Figure 2 illustrates how the performance of \(DC_{ af , fc }\) varies with different combinations of values for (\( send\_threshold \), \( sync\_threshold \)). The results are obtained on 64 nodes and with scale 25 Graph500 input. As can be seen from the figure, a \( send\_count \) value of 10000 and \( sync\_count \) value of 2 gives the best performance for \(DC_{ af , fc }\). In this case, for every 10000 sent messages, we have issued 2 calls with continuation which gives algorithm \(DC_{ af , fc }\) better opportunity to progress asynchronously. During our experiments, a cursory search for good values for (\( send\_threshold \), \( sync\_threshold \)) parameters resulted in the (200, 100) pair. Thus, we have restricted our search space within the vicinity of 20000 messages and experimented with different combinations of (\( send\_threshold \), \( sync\_threshold \)) for generating 20000 messages. As can be seen from the figure, the execution time reaches a minimum with \(send\_threshold\) of 10000 and \(sync\_threshold\) of 2 and then starts increasing with larger (\( send\_threshold \), \( sync\_threshold \)) values. Although the total activity count keep increasing, a right combination of (\( send\_threshold \), \( sync\_threshold \)) value helps to overcome the overhead of executing more work by scheduling work in a timely fashion and gaining better performance in general.

6 Related Work

Nguyen and Pingali [19] have shown that performance of algorithms for various irregular applications can improve significantly by selecting right scheduling policies. They evaluated different synthesized schedulers for shared memory systems.
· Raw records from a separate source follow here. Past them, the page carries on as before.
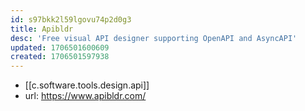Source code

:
 ```yaml
---
id: s97bkk2l59lgovu74p2d0g3
title: Apibldr
desc: 'Free visual API designer supporting OpenAPI and AsyncAPI'
updated: 1706501600609
created: 1706501597938
---
```


- [[c.software.tools.design.api]]
- url: https://www.apibldr.com/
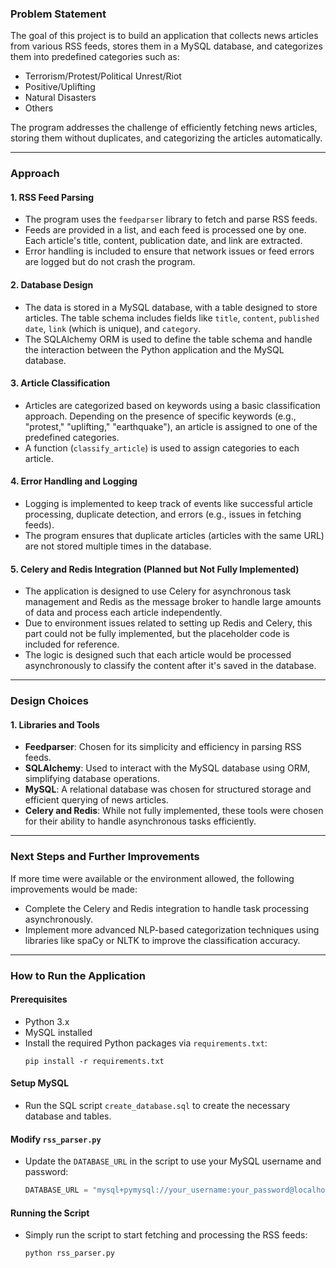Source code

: ### Problem Statement

The goal of this project is to build an application that collects news articles from various RSS feeds, stores them in a MySQL database, and categorizes them into predefined categories such as:
- Terrorism/Protest/Political Unrest/Riot
- Positive/Uplifting
- Natural Disasters
- Others

The program addresses the challenge of efficiently fetching news articles, storing them without duplicates, and categorizing the articles automatically.

---

### Approach

#### 1. **RSS Feed Parsing**
   - The program uses the `feedparser` library to fetch and parse RSS feeds. 
   - Feeds are provided in a list, and each feed is processed one by one. Each article's title, content, publication date, and link are extracted.
   - Error handling is included to ensure that network issues or feed errors are logged but do not crash the program.

#### 2. **Database Design**
   - The data is stored in a MySQL database, with a table designed to store articles. The table schema includes fields like `title`, `content`, `published date`, `link` (which is unique), and `category`.
   - The SQLAlchemy ORM is used to define the table schema and handle the interaction between the Python application and the MySQL database.

#### 3. **Article Classification**
   - Articles are categorized based on keywords using a basic classification approach. Depending on the presence of specific keywords (e.g., "protest," "uplifting," "earthquake"), an article is assigned to one of the predefined categories.
   - A function (`classify_article`) is used to assign categories to each article.

#### 4. **Error Handling and Logging**
   - Logging is implemented to keep track of events like successful article processing, duplicate detection, and errors (e.g., issues in fetching feeds).
   - The program ensures that duplicate articles (articles with the same URL) are not stored multiple times in the database.

#### 5. **Celery and Redis Integration (Planned but Not Fully Implemented)**
   - The application is designed to use Celery for asynchronous task management and Redis as the message broker to handle large amounts of data and process each article independently.
   - Due to environment issues related to setting up Redis and Celery, this part could not be fully implemented, but the placeholder code is included for reference.
   - The logic is designed such that each article would be processed asynchronously to classify the content after it's saved in the database.

---

### Design Choices

#### 1. **Libraries and Tools**
   - **Feedparser**: Chosen for its simplicity and efficiency in parsing RSS feeds.
   - **SQLAlchemy**: Used to interact with the MySQL database using ORM, simplifying database operations.
   - **MySQL**: A relational database was chosen for structured storage and efficient querying of news articles.
   - **Celery and Redis**: While not fully implemented, these tools were chosen for their ability to handle asynchronous tasks efficiently.

---

### Next Steps and Further Improvements

If more time were available or the environment allowed, the following improvements would be made:
   - Complete the Celery and Redis integration to handle task processing asynchronously.
   - Implement more advanced NLP-based categorization techniques using libraries like spaCy or NLTK to improve the classification accuracy.

--- 

### How to Run the Application

#### Prerequisites
- Python 3.x
- MySQL installed
- Install the required Python packages via `requirements.txt`:
  ```
  pip install -r requirements.txt
  ```

#### Setup MySQL
- Run the SQL script `create_database.sql` to create the necessary database and tables.

#### Modify `rss_parser.py`
- Update the `DATABASE_URL` in the script to use your MySQL username and password:
  ```python
  DATABASE_URL = "mysql+pymysql://your_username:your_password@localhost/news_db"
  ```

#### Running the Script
- Simply run the script to start fetching and processing the RSS feeds:
  ```
  python rss_parser.py
  ```

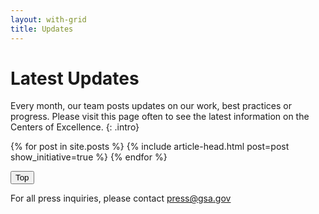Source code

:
 ```yaml
---
layout: with-grid
title: Updates
---
```


# Latest Updates

Every month, our team posts updates on our work, best practices or progress. Please visit this page often to see the latest information on the Centers of Excellence.
{: .intro}

{% for post in site.posts %}
    {% include article-head.html post=post show_initiative=true %}
{% endfor %}

<button onclick="topFunction()" id="btt" title="Go to top">Top</button>

For all press inquiries, please contact [press@gsa.gov](mailto:press@gsa.gov)
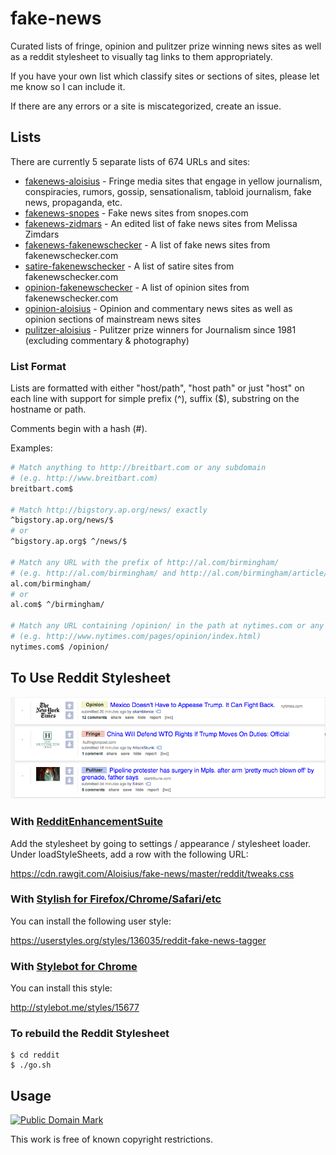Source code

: # fake-news

Curated lists of fringe, opinion and pulitzer prize winning news sites as well
as a reddit stylesheet to visually tag links to them appropriately.

If you have your own list which classify sites or sections of sites, please let
me know so I can include it.

If there are any errors or a site is miscategorized, create an issue.

## Lists

There are currently 5 separate lists of 674 URLs and sites:

* [fakenews-aloisius](lists/fakenews-aloisius.txt) - Fringe media sites that engage in yellow journalism, conspiracies, rumors, gossip, sensationalism, tabloid journalism, fake news, propaganda, etc.
* [fakenews-snopes](lists/fakenews-snopes.txt) - Fake news sites from snopes.com
* [fakenews-zidmars](lists/fakenews-zidmars.txt) - An edited list of fake news sites from Melissa Zimdars
* [fakenews-fakenewschecker](lists/fakenews-fakenewschecker.txt) - A list of fake news sites from fakenewschecker.com
* [satire-fakenewschecker](lists/satire-fakenewschecker.txt) - A list of satire sites from fakenewschecker.com
* [opinion-fakenewschecker](lists/opinion-fakenewschecker.txt) - A list of opinion sites from fakenewschecker.com
* [opinion-aloisius](lists/opinion-aloisius.txt) - Opinion and commentary news sites as well as opinion sections of mainstream news sites
* [pulitzer-aloisius](lists/pulitzer-aloisius.txt) - Pulitzer prize winners for Journalism since 1981 (excluding commentary & photography)


### List Format

Lists are formatted with either "host/path", "host path" or just "host" on each line with support for simple prefix (^), suffix ($), substring on the hostname or path.

Comments begin with a hash (#).

Examples:

```bash
# Match anything to http://breitbart.com or any subdomain
# (e.g. http://www.breitbart.com)
breitbart.com$

# Match http://bigstory.ap.org/news/ exactly
^bigstory.ap.org/news/$
# or
^bigstory.ap.org$ ^/news/$

# Match any URL with the prefix of http://al.com/birmingham/
# (e.g. http://al.com/birmingham/ and http://al.com/birmingham/article/123
al.com/birmingham/
# or
al.com$ ^/birmingham/

# Match any URL containing /opinion/ in the path at nytimes.com or any subdomain
# (e.g. http://www.nytimes.com/pages/opinion/index.html)
nytimes.com$ /opinion/
```


## To Use Reddit Stylesheet

![](docs/screenshot.png?raw=true)

### With [RedditEnhancementSuite](https://redditenhancementsuite.com)

Add the stylesheet by going to settings / appearance / stylesheet loader. Under loadStyleSheets, add a row with the following URL:

https://cdn.rawgit.com/Aloisius/fake-news/master/reddit/tweaks.css

### With [Stylish for Firefox/Chrome/Safari/etc](https://userstyles.org/)

You can install the following user style:

https://userstyles.org/styles/136035/reddit-fake-news-tagger

### With [Stylebot for Chrome](https://chrome.google.com/webstore/detail/stylebot/oiaejidbmkiecgbjeifoejpgmdaleoha)

You can install this style:

http://stylebot.me/styles/15677


### To rebuild the Reddit Stylesheet

```
$ cd reddit
$ ./go.sh
```

## Usage

<p xmlns:dct="http://purl.org/dc/terms/">
<a rel="license" href="http://creativecommons.org/publicdomain/mark/1.0/">
<img src="http://i.creativecommons.org/p/mark/1.0/88x31.png"
     style="border-style: none;" alt="Public Domain Mark" />
</a>
</p>

This work is free of known copyright restrictions.
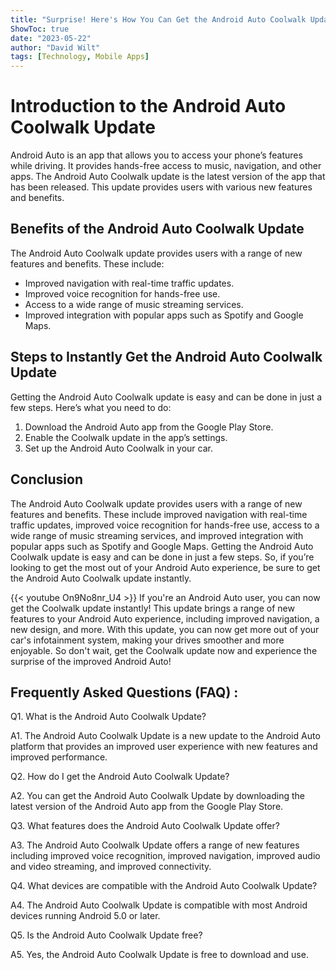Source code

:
 ```yaml
---
title: "Surprise! Here's How You Can Get the Android Auto Coolwalk Update Instantly!"
ShowToc: true 
date: "2023-05-22"
author: "David Wilt" 
tags: [Technology, Mobile Apps]
---
```

# Introduction to the Android Auto Coolwalk Update

Android Auto is an app that allows you to access your phone’s features while driving. It provides hands-free access to music, navigation, and other apps. The Android Auto Coolwalk update is the latest version of the app that has been released. This update provides users with various new features and benefits.

## Benefits of the Android Auto Coolwalk Update

The Android Auto Coolwalk update provides users with a range of new features and benefits. These include: 

- Improved navigation with real-time traffic updates. 
- Improved voice recognition for hands-free use. 
- Access to a wide range of music streaming services. 
- Improved integration with popular apps such as Spotify and Google Maps.

## Steps to Instantly Get the Android Auto Coolwalk Update

Getting the Android Auto Coolwalk update is easy and can be done in just a few steps. Here’s what you need to do: 

1. Download the Android Auto app from the Google Play Store. 
2. Enable the Coolwalk update in the app’s settings. 
3. Set up the Android Auto Coolwalk in your car.

## Conclusion

The Android Auto Coolwalk update provides users with a range of new features and benefits. These include improved navigation with real-time traffic updates, improved voice recognition for hands-free use, access to a wide range of music streaming services, and improved integration with popular apps such as Spotify and Google Maps. Getting the Android Auto Coolwalk update is easy and can be done in just a few steps. So, if you’re looking to get the most out of your Android Auto experience, be sure to get the Android Auto Coolwalk update instantly.

{{< youtube On9No8nr_U4 >}} 
If you're an Android Auto user, you can now get the Coolwalk update instantly! This update brings a range of new features to your Android Auto experience, including improved navigation, a new design, and more. With this update, you can now get more out of your car's infotainment system, making your drives smoother and more enjoyable. So don't wait, get the Coolwalk update now and experience the surprise of the improved Android Auto!

## Frequently Asked Questions (FAQ) :
Q1. What is the Android Auto Coolwalk Update?

A1. The Android Auto Coolwalk Update is a new update to the Android Auto platform that provides an improved user experience with new features and improved performance.

Q2. How do I get the Android Auto Coolwalk Update?

A2. You can get the Android Auto Coolwalk Update by downloading the latest version of the Android Auto app from the Google Play Store.

Q3. What features does the Android Auto Coolwalk Update offer?

A3. The Android Auto Coolwalk Update offers a range of new features including improved voice recognition, improved navigation, improved audio and video streaming, and improved connectivity.

Q4. What devices are compatible with the Android Auto Coolwalk Update?

A4. The Android Auto Coolwalk Update is compatible with most Android devices running Android 5.0 or later.

Q5. Is the Android Auto Coolwalk Update free?

A5. Yes, the Android Auto Coolwalk Update is free to download and use.



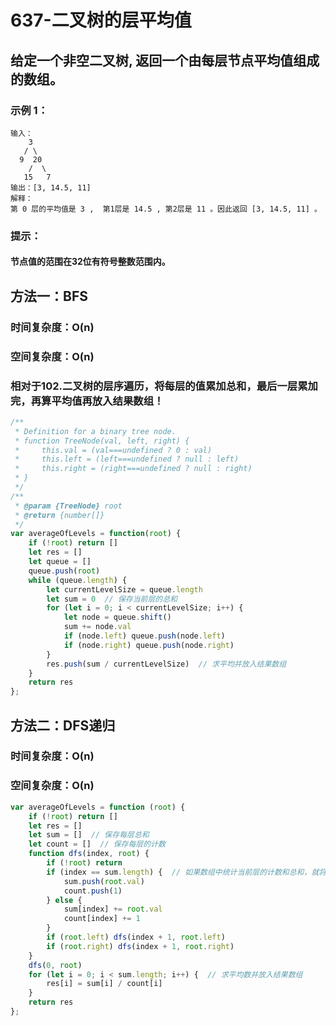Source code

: # 637-二叉树的层平均值

## 给定一个非空二叉树, 返回一个由每层节点平均值组成的数组。

### 示例 1：

```
输入：
    3
   / \
  9  20
    /  \
   15   7
输出：[3, 14.5, 11]
解释：
第 0 层的平均值是 3 ,  第1层是 14.5 , 第2层是 11 。因此返回 [3, 14.5, 11] 。
```

### 提示：

#### 节点值的范围在32位有符号整数范围内。



## 方法一：BFS

### 时间复杂度：O(n)

### 空间复杂度：O(n)

### 相对于102.二叉树的层序遍历，将每层的值累加总和，最后一层累加完，再算平均值再放入结果数组！

```javascript
/**
 * Definition for a binary tree node.
 * function TreeNode(val, left, right) {
 *     this.val = (val===undefined ? 0 : val)
 *     this.left = (left===undefined ? null : left)
 *     this.right = (right===undefined ? null : right)
 * }
 */
/**
 * @param {TreeNode} root
 * @return {number[]}
 */
var averageOfLevels = function(root) {
    if (!root) return []
    let res = []
    let queue = []
    queue.push(root)
    while (queue.length) {
        let currentLevelSize = queue.length
        let sum = 0  // 保存当前层的总和
        for (let i = 0; i < currentLevelSize; i++) {
            let node = queue.shift()
            sum += node.val
            if (node.left) queue.push(node.left)
            if (node.right) queue.push(node.right)
        }
        res.push(sum / currentLevelSize)  // 求平均并放入结果数组
    }
    return res
};
```



## 方法二：DFS递归

### 时间复杂度：O(n)

### 空间复杂度：O(n)

```javascript
var averageOfLevels = function (root) {
    if (!root) return []
    let res = []
    let sum = []  // 保存每层总和
    let count = []  // 保存每层的计数
    function dfs(index, root) {
        if (!root) return
        if (index == sum.length) {  // 如果数组中统计当前层的计数和总和，就将其放入数组中；否则直接将数组中的数+1即可
            sum.push(root.val)
            count.push(1)
        } else {
            sum[index] += root.val
            count[index] += 1
        }
        if (root.left) dfs(index + 1, root.left)
        if (root.right) dfs(index + 1, root.right)
    }
    dfs(0, root)
    for (let i = 0; i < sum.length; i++) {  // 求平均数并放入结果数组
        res[i] = sum[i] / count[i]
    }
    return res
};
```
Distributed runtimes sometimes allow programmers to specify priorities. For example, Charm++ [12] has provision for controlling delivery of messages by allowing users to adjust delivery order of messages by setting the queuing strategy (FIFO, LIFO) as well as two mechanisms for setting priorities (integer and bitvector) [1]. Another recent runtime, Grappa [18], maintains 4 queues: ready worker queue, deadline task queue, private task queue and public task queue for tasks. The deadline task queue manages high priority system tasks. Grappa scheduler allows threads to yield to tolerate communication latency and also has provision for distributed work stealing. Although, in [18], it has been mentioned that programmers can direct scheduling explicitly, its not clear how this can be done from the application level. UPC [4] provides topology-aware hierarchical work stealing [16] based scheduling mechanism.

7 Conclusion

Unordered distributed graph algorithms enable better utilization of resources in HPC systems, but their performance is sensitive to the underlying runtime system. In this paper we have shown on the example of DC SSSP how to improve performance by modifying the algorithm with a plug-in scheduler that bridges the application and the runtime system. The plug-in scheduler then provides an algorithmic specific scheduling policy to the runtime scheduler, thus lifting some functionality of the lower stacks into the algorithm level. A special provision for this feature needs to be made in the runtime system. We have implemented this in HPX-5, and have shown that performance of DC varies with different heuristics. The plug-in scheduler is useful for improving performance.